Single by Jeanette

from the album Delicious
- Released: 1 October 2001
- Length: 3:19
- Label: Polydor; Universal;
- Songwriters: Jeanette Biedermann; Wonderbra;
- Producer: Cobra

Jeanette singles chronology
| "Will You Be There" (2001) | "How It's Got to Be" (2001) | "No More Tears" (2002) |

= How It's Got to Be =

2001 single by Jeanette

"How It's Got to Be" is a song by German recording artist Jeanette. Built around Russian composer Pyotr Ilyich Tchaikovsky's "Act 2, Scene 10: Moderato" from his ballet Swan Lake (1875–76), it was written by Biedermann and Kristina Bach and produced by Cobra for her second studio album Delicious (2001). Released as the album's first single, it peaked at number seven on the German Singles Chart, reaching gold status.
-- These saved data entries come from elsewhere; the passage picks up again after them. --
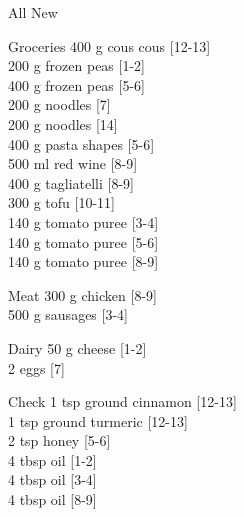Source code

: \begin{menu}{All New}
\begin{shoppinglist}{Groceries}
      400 g cous cous 
        {\scriptsize[12-13]}\\
      200 g frozen peas 
        {\scriptsize[1-2]}\\
      400 g frozen peas 
        {\scriptsize[5-6]}\\
      200 g noodles 
        {\scriptsize[7]}\\
      200 g noodles 
        {\scriptsize[14]}\\
      400 g pasta shapes 
        {\scriptsize[5-6]}\\
      500 ml red wine 
        {\scriptsize[8-9]}\\
      400 g tagliatelli 
        {\scriptsize[8-9]}\\
      300 g tofu 
        {\scriptsize[10-11]}\\
      140 g tomato puree 
        {\scriptsize[3-4]}\\
      140 g tomato puree 
        {\scriptsize[5-6]}\\
      140 g tomato puree 
        {\scriptsize[8-9]}\\
      \end{shoppinglist}%
      \par\vfil %
      \begin{shoppinglist}{Meat}
      300 g chicken 
        {\scriptsize[8-9]}\\
      500 g sausages 
        {\scriptsize[3-4]}\\
      \end{shoppinglist}%
      \begin{shoppinglist}{Dairy}
      50 g cheese 
        {\scriptsize[1-2]}\\
      2  eggs 
        {\scriptsize[7]}\\
      \end{shoppinglist}%
      \par\vfil %
      \vfil\clearpage %
      \begin{shoppinglist}{Check}
      1 tsp ground cinnamon 
        {\scriptsize[12-13]}\\
      1 tsp ground turmeric 
        {\scriptsize[12-13]}\\
      2 tsp honey 
        {\scriptsize[5-6]}\\
      4 tbsp oil 
        {\scriptsize[1-2]}\\
      4 tbsp oil 
        {\scriptsize[3-4]}\\
      4 tbsp oil 
        {\scriptsize[8-9]}\\

\end{shoppinglist}
\end{menu}
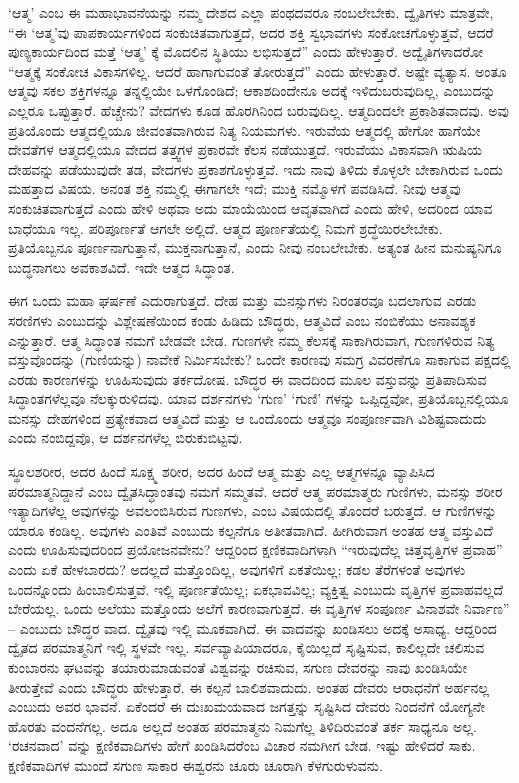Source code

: ‘ಆತ್ಮ’ ಎಂಬ ಈ ಮಹಾಭಾವನೆಯನ್ನು ನಮ್ಮ ದೇಶದ ಎಲ್ಲಾ ಪಂಥದವರೂ ನಂಬಲೇಬೇಕು. ದ್ವೈತಿಗಳು ಮಾತ್ರವೇ, “ಈ ‘ಆತ್ಮ’ವು ಪಾಪಕಾರ್ಯಗಳಿಂದ ಸಂಕುಚಿತವಾಗುತ್ತದೆ, ಅದರ ಶಕ್ತಿ ಸ್ವಭಾವಗಳು ಸಂಕೋಚಗೊಳ್ಳುತ್ತವೆ, ಆದರೆ ಪುಣ್ಯಕಾರ್ಯದಿಂದ ಮತ್ತೆ ‘ಆತ್ಮ’ ಕ್ಕೆ ಮೊದಲಿನ ಸ್ಥಿತಿಯು ಲಭಿಸುತ್ತದೆ” ಎಂದು ಹೇಳುತ್ತಾರೆ. ಅದ್ವೈತಿಗಳಾದರೋ “ಆತ್ಮಕ್ಕೆ ಸಂಕೋಚ ವಿಕಾಸಗಳಿಲ್ಲ. ಆದರೆ ಹಾಗಾಗುವಂತೆ ತೋರುತ್ತದೆ” ಎಂದು ಹೇಳುತ್ತಾರೆ. ಅಷ್ಟೇ ವ್ಯತ್ಯಾಸ. ಅಂತೂ ಆತ್ಮವು ಸಕಲ ಶಕ್ತಿಗಳನ್ನೂ ತನ್ನಲ್ಲಿಯೇ ಒಳಗೊಂಡಿದೆ; ಆಕಾಶದಿಂದೇನೂ ಅದಕ್ಕೆ ಇಳಿದುಬರುವುದಿಲ್ಲ, ಎಂಬುದನ್ನು ಎಲ್ಲರೂ ಒಪ್ಪುತ್ತಾರೆ. ಹೆಚ್ಚೇನು? ವೇದಗಳು ಕೂಡ ಹೊರಗಿನಿಂದ ಬರುವುದಿಲ್ಲ. ಆತ್ಮದಿಂದಲೇ ಪ್ರಕಾಶಿತವಾದವು. ಅವು ಪ್ರತಿಯೊಂದು ಆತ್ಮದಲ್ಲಿಯೂ ಜೀವಂತವಾಗಿರುವ ನಿತ್ಯ ನಿಯಮಗಳು. ಇರುವೆಯ ಆತ್ಮದಲ್ಲಿ ಹೇಗೋ ಹಾಗೆಯೇ ದೇವತೆಗಳ ಆತ್ಮದಲ್ಲಿಯೂ ವೇದದ ತತ್ತ್ವಗಳ ಪ್ರಕಾರವೇ ಕೆಲಸ ನಡೆಯುತ್ತದೆ. ಇರುವೆಯು ವಿಕಾಸವಾಗಿ ಋಷಿಯ ದೇಹವನ್ನು ಪಡೆಯುವುದೇ ತಡ, ವೇದಗಳು ಪ್ರಕಾಶಗೊಳ್ಳುತ್ತವೆ. ಇದು ನಾವು ತಿಳಿದು ಕೊಳ್ಳಲೇ ಬೇಕಾಗಿರುವ ಒಂದು ಮಹತ್ತಾದ ವಿಷಯ. ಅನಂತ ಶಕ್ತಿ ನಮ್ಮಲ್ಲಿ ಈಗಾಗಲೇ ಇದೆ; ಮುಕ್ತಿ ನಮ್ಮೊಳಗೆ ಪವಡಿಸಿದೆ. ನೀವು ಆತ್ಮವು ಸಂಕುಚಿತವಾಗುತ್ತದೆ ಎಂದು ಹೇಳಿ ಅಥವಾ ಅದು ಮಾಯೆಯಿಂದ ಆವೃತವಾಗಿದೆ ಎಂದು ಹೇಳಿ, ಅದರಿಂದ ಯಾವ ಬಾಧೆಯೂ ಇಲ್ಲ. ಪರಿಪೂರ್ಣತೆ ಆಗಲೇ ಅಲ್ಲಿದೆ. ಆತ್ಮದ ಪೂರ್ಣತೆಯಲ್ಲಿ ನಿಮಗೆ ಶ್ರದ್ಧೆಯಿರಲೇಬೇಕು. ಪ್ರತಿಯೊಬ್ಬನೂ ಪೂರ್ಣನಾಗುತ್ತಾನೆ, ಮುಕ್ತನಾಗುತ್ತಾನೆ, ಎಂದು ನೀವು ನಂಬಲೇಬೇಕು. ಅತ್ಯಂತ ಹೀನ ಮನುಷ್ಯನಿಗೂ ಬುದ್ಧನಾಗಲು ಅವಕಾಶವಿದೆ. ಇದೇ ಆತ್ಮದ ಸಿದ್ಧಾಂತ.

ಈಗ ಒಂದು ಮಹಾ ಘರ್ಷಣೆ ಎದುರಾಗುತ್ತದೆ. ದೇಹ ಮತ್ತು ಮನಸ್ಸುಗಳು ನಿರಂತರವೂ ಬದಲಾಗುವ ಎರಡು ಸರಣಿಗಳು ಎಂಬುದನ್ನು ವಿಶ್ಲೇಷಣೆಯಿಂದ ಕಂಡು ಹಿಡಿದು ಬೌದ್ಧರು, ಆತ್ಮವಿದೆ ಎಂಬ ನಂಬಿಕೆಯು ಅನಾವಶ್ಯಕ ಎನ್ನುತ್ತಾರೆ. ಆತ್ಮ ಸಿದ್ಧಾಂತ ನಮಗೆ ಬೇಡವೇ ಬೇಡ. ಗುಣಗಳೇ ನಮ್ಮ ಕೆಲಸಕ್ಕೆ ಸಾಕಾಗಿರುವಾಗ, ಗುಣಗಳಿರುವ ನಿತ್ಯ ವಸ್ತುವೊಂದನ್ನು (ಗುಣಿಯನ್ನು) ನಾವೇಕೆ ನಿರ್ಮಿಸಬೇಕು? ಒಂದೇ ಕಾರಣವು ಸಮಗ್ರ ವಿವರಣೆಗೂ ಸಾಕಾಗುವ ಪಕ್ಷದಲ್ಲಿ ಎರಡು ಕಾರಣಗಳನ್ನು ಊಹಿಸುವುದು ತರ್ಕದೋಷ. ಬೌದ್ಧರ ಈ ವಾದದಿಂದ ಮೂಲ ವಸ್ತುವನ್ನು ಪ್ರತಿಪಾದಿಸುವ ಸಿದ್ಧಾಂತಗಳೆಲ್ಲವೂ ನೆಲಕ್ಕುರುಳಿದವು. ಯಾವ ದರ್ಶನಗಳು ‘ಗುಣ’ ‘ಗುಣಿ’ ಗಳನ್ನು ಒಪ್ಪಿದ್ದವೋ, ಪ್ರತಿಯೊಬ್ಬನಲ್ಲಿಯೂ ಮನಸ್ಸು ದೇಹಗಳಿಂದ ಪ್ರತ್ಯೇಕವಾದ ಆತ್ಮವಿದೆ ಮತ್ತು ಆ ಒಂದೊಂದು ಆತ್ಮವೂ ಸಂಪೂರ್ಣವಾಗಿ ವಿಶಿಷ್ಟವಾದುದು ಎಂದು ನಂಬಿದ್ದವೊ, ಆ ದರ್ಶನಗಳೆಲ್ಲ ಬಿರುಕುಬಿಟ್ಟವು.

ಸ್ಥೂಲಶರೀರ, ಅದರ ಹಿಂದೆ ಸೂಕ್ಷ್ಮ ಶರೀರ, ಅದರ ಹಿಂದೆ ಆತ್ಮ ಮತ್ತು ಎಲ್ಲ ಆತ್ಮಗಳನ್ನೂ ವ್ಯಾಪಿಸಿದ ಪರಮಾತ್ಮನಿದ್ದಾನೆ ಎಂಬ ದ್ವೈತಸಿದ್ಧಾಂತವು ನಮಗೆ ಸಮ್ಮತವೆ. ಆದರೆ ಆತ್ಮ ಪರಮಾತ್ಮರು ಗುಣಿಗಳು, ಮನಸ್ಸು ಶರೀರ ಇತ್ಯಾದಿಗಳೆಲ್ಲ ಅವುಗಳನ್ನು ಅವಲಂಬಿಸಿರುವ ಗುಣಗಳು, ಎಂಬ ವಿಷಯದಲ್ಲಿ ತೊಂದರೆ ಬರುತ್ತದೆ. ಆ ಗುಣಿಗಳನ್ನು ಯಾರೂ ಕಂಡಿಲ್ಲ. ಅವುಗಳು ಎಂತಿವೆ ಎಂಬುದು ಕಲ್ಪನೆಗೂ ಅತೀತವಾಗಿದೆ. ಹೀಗಿರುವಾಗ ಅಂತಹ ಆತ್ಮ ವಸ್ತುವಿದೆ ಎಂದು ಊಹಿಸುವುದರಿಂದ ಪ್ರಯೋಜನವೇನು? ಆದ್ದರಿಂದ ಕ್ಷಣಿಕವಾದಿಗಳಾಗಿ “ಇರುವುದೆಲ್ಲ ಚಿತ್ತವೃತ್ತಿಗಳ ಪ್ರವಾಹ” ಎಂದು ಏಕೆ ಹೇಳಬಾರದು? ಅದಲ್ಲದೆ ಮತ್ತೊಂದಿಲ್ಲ, ಅವುಗಳಿಗೆ ಏಕತೆಯಿಲ್ಲ; ಕಡಲ ತೆರೆಗಳಂತೆ ಅವುಗಳು ಒಂದನ್ನೊಂದು ಹಿಂಬಾಲಿಸುತ್ತವೆ. ಇಲ್ಲಿ ಪೂರ್ಣತೆಯಿಲ್ಲ; ಏಕಭಾವವಿಲ್ಲ; ವ್ಯಕ್ತಿತ್ವ ಎಂಬುದು ವೃತ್ತಿಗಳ ಪ್ರವಾಹವಲ್ಲದೆ ಬೇರೆಯಲ್ಲ. ಒಂದು ಅಲೆಯು ಮತ್ತೊಂದು ಅಲೆಗೆ ಕಾರಣವಾಗುತ್ತದೆ. ಈ ವೃತ್ತಿಗಳ ಸಂಪೂರ್ಣ ವಿನಾಶವೇ ನಿರ್ವಾಣ” – ಎಂಬುದು ಬೌದ್ಧರ ವಾದ. ದ್ವೈತವು ಇಲ್ಲಿ ಮೂಕವಾಗಿದೆ. ಈ ವಾದವನ್ನು ಖಂಡಿಸಲು ಅದಕ್ಕೆ ಅಸಾಧ್ಯ. ಆದ್ದರಿಂದ ದ್ವೈತದ ಪರಮಾತ್ಮನಿಗೆ ಇಲ್ಲಿ ಸ್ಥಳವೇ ಇಲ್ಲ. ಸರ್ವವ್ಯಾಪಿಯಾದರೂ, ಕೈಯಿಲ್ಲದೆ ಸೃಷ್ಟಿಸುವ, ಕಾಲಿಲ್ಲದೇ ಚಲಿಸುವ ಕುಂಬಾರನು ಘಟವನ್ನು ತಯಾರುಮಾಡುವಂತೆ ವಿಶ್ವವನ್ನು ರಚಿಸುವ, ಸಗುಣ ದೇವರನ್ನು ನಾವು ಖಂಡಿಸಿಯೇ ತೀರುತ್ತೇವೆ ಎಂದು ಬೌದ್ಧರು ಹೇಳುತ್ತಾರೆ. ಈ ಕಲ್ಪನೆ ಬಾಲಿಶವಾದುದು. ಅಂತಹ ದೇವರು ಆರಾಧನೆಗೆ ಅರ್ಹನಲ್ಲ ಎಂಬುದು ಅವರ ಭಾವನೆ. ಏಕೆಂದರೆ ಈ ದುಃಖಮಯವಾದ ಜಗತ್ತನ್ನು ಸೃಷ್ಟಿಸಿದ ದೇವರು ನಿಂದನೆಗೆ ಯೋಗ್ಯನೇ ಹೊರತು ವಂದನೆಗಲ್ಲ. ಅದೂ ಅಲ್ಲದೆ ಅಂತಹ ಪರಮಾತ್ಮನು ನಿಮಗೆಲ್ಲ ತಿಳಿದಿರುವಂತೆ ತರ್ಕ ಸಾಧ್ಯನೂ ಅಲ್ಲ. ‘ರಚನವಾದ’  ವನ್ನು ಕ್ಷಣಿಕವಾದಿಗಳು ಹೇಗೆ ಖಂಡಿಸಿದರೆಂಬ ವಿಚಾರ ನಮಗೀಗ ಬೇಡ. ಇಷ್ಟು ಹೇಳಿದರೆ ಸಾಕು. ಕ್ಷಣಿಕವಾದಿಗಳ ಮುಂದೆ ಸಗುಣ ಸಾಕಾರ ಈಶ್ವರನು ಚೂರು ಚೂರಾಗಿ ಕೆಳಗುರುಳುವನು.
In addition, it peaked at number 22 in both Austria and Switzerland.

==Formats and track listings==

Maxi single
| No. | Title | Length |
|---|---|---|
| 1. | "How It's Got to Be" (radio edit) | 3:13 |
| 2. | "No Style!" (radio edit) | 3:39 |
| 3. | "How It's Got to Be" (Phil Fuldner mix) | 3:24 |
| 4. | "No Style!" (dance radio edit) | 3:38 |

==Charts==

===Weekly charts===

| Chart (2001) | Peak position |
|---|---|
| Austria (Ö3 Austria Top 40) | 22 |
| Germany (GfK) | 7 |
| Switzerland (Schweizer Hitparade) | 22 |

===Year-end charts===

| Chart (2001) | Position |
|---|---|
| Germany (Media Control) | 65 |

==Certifications and sales==

| Region | Certification | Certified units/sales |
| Germany (BVMI) | Gold | 250,000^{^} |
^{^} Shipments figures based on certification alone.